Reputation: 10984
As its document says, pytest accepts fixtures as function arguments. However, this somewhat contradicts the convention in almost all languages that parameter names shouldn't affect a function's behavior. For example:
This works:
import pytest
@pytest.fixture()
def name():
return 'foo'
def test_me(name):
assert name == 'foo'
But this doesn't:
import pytest
@pytest.fixture()
def name():
return 'foo'
def test_me(nam):
assert nam == 'foo'
I think there must be some introspection here which requires testing function parameters to be valid fixtures. Am I correct on this?
Besides fixtures, there are other magic parameter names that confused me. One of them is request
:
import pytest
@pytest.fixture(params=['foo', 'bar'])
def name(request):
return request.param
def test_me(name):
assert name == 'foo'
Without reading its doc, it might seem you can rename request
to another name such as req
:
import pytest
@pytest.fixture(params=['foo', 'bar'])
def name(req):
return req.param
def test_me(name):
assert name == 'foo'
But then running the test will complain fixture req
not found.
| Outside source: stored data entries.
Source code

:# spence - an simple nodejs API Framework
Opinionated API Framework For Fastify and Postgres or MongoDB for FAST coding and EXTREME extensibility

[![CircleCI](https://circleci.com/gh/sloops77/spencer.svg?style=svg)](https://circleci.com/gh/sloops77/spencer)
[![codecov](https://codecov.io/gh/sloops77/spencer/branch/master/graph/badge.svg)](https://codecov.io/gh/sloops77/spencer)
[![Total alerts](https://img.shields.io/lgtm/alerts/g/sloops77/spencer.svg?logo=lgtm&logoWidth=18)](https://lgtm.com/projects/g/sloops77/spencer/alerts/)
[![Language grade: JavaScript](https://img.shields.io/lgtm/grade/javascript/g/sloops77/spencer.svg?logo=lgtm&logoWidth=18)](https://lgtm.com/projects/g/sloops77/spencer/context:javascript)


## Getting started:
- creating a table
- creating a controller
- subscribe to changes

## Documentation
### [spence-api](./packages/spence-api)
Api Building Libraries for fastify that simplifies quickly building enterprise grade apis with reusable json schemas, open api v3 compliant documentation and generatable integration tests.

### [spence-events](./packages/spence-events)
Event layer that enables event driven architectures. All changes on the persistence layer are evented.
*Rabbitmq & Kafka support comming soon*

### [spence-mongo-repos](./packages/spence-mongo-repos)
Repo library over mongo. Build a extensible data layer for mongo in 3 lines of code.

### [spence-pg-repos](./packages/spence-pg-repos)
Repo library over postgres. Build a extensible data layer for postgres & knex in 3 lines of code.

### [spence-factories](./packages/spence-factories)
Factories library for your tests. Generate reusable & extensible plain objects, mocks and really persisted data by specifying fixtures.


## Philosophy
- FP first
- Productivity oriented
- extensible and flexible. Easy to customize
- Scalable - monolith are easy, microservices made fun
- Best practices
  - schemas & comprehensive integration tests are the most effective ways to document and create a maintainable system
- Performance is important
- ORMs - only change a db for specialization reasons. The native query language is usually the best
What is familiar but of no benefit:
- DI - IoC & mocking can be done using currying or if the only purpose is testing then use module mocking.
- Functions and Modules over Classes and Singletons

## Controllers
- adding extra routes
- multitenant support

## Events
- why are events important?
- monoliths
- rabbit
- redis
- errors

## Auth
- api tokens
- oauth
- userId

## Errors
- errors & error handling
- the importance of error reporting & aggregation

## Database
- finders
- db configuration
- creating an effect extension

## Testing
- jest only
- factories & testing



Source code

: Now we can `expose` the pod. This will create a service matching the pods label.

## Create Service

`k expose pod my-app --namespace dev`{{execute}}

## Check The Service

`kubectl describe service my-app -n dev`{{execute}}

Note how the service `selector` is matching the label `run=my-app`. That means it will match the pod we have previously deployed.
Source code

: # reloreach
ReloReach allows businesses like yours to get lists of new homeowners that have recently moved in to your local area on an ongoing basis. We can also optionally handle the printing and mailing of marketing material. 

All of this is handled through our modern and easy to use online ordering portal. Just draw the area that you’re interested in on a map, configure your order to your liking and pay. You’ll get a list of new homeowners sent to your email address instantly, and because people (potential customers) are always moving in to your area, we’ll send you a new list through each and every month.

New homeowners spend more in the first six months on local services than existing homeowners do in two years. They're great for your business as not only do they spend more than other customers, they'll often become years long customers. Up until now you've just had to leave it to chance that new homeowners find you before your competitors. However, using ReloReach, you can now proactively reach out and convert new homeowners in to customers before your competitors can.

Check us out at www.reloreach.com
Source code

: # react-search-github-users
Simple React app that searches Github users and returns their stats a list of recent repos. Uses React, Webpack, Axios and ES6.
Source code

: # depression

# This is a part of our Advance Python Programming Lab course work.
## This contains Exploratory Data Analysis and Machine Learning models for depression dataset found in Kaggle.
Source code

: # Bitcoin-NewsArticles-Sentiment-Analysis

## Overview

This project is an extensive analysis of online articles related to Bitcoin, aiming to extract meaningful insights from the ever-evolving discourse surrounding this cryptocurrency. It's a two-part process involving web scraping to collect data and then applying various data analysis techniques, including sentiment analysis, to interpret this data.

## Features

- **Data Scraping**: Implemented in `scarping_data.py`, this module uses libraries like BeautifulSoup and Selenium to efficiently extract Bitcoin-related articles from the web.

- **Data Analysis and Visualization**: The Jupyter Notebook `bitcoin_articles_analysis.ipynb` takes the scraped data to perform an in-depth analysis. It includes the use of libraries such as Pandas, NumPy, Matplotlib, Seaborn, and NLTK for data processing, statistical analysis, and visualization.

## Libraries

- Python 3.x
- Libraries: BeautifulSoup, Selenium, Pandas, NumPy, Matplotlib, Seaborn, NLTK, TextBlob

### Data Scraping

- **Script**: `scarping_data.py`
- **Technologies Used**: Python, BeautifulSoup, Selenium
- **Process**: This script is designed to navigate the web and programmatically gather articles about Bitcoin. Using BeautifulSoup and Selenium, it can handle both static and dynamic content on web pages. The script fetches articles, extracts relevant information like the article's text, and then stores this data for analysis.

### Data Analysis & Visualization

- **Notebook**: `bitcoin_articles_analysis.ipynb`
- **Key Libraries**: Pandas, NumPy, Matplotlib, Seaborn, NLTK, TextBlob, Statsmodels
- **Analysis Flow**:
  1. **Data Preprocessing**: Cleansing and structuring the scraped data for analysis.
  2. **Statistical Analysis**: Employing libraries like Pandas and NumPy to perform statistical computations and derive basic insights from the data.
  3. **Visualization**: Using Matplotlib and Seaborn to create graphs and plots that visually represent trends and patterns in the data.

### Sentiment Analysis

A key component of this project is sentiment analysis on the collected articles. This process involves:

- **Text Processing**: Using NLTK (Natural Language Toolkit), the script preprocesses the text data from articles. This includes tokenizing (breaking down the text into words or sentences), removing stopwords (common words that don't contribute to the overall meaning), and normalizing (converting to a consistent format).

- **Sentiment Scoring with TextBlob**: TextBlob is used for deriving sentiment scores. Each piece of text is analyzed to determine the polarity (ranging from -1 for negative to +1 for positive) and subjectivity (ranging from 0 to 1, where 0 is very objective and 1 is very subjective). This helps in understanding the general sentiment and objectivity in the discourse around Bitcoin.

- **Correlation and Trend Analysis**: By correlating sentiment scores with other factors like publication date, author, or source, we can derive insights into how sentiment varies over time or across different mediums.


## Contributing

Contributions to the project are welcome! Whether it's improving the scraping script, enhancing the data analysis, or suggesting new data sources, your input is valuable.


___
It further confused me because the listed available fixtures didn't include request
. I'm not sure it's proper to call request
a fixture here, but the error message is contradicting itself:
E fixture 'req' not found
> available fixtures: cache, capfd, capfdbinary, caplog, capsys, capsysbinary, doctest_namespace, monkeypatch, name, pytestconfig, record_xml_attribute, record_xml_property, recwarn, tmpdir, tmpdir_factory, worker_id
> use 'pytest --fixtures [testpath]' for help on them.
So how many magic names like this I must take care of when using pytest to not get into a pitfall?
Upvotes: 4
Views: 3703
Reputation: 169338
Yup, Py.test injects a little bit of argument-name introspection magic to keep your test cases concise.
Aside from any fixtures you have available (as you found out with pytest --fixtures
), I do think request
is the only additional magic parameter (unless, of course, you use, say, @pytest.mark.parametrize('foo', (...))
, in which case foo
is a magic parameter for that marked test case or fixture, etc.).
As an aside, I think it's best not to think about Py.test test_
functions as regular old functions anyway, as they're not directly called as such by Py.test.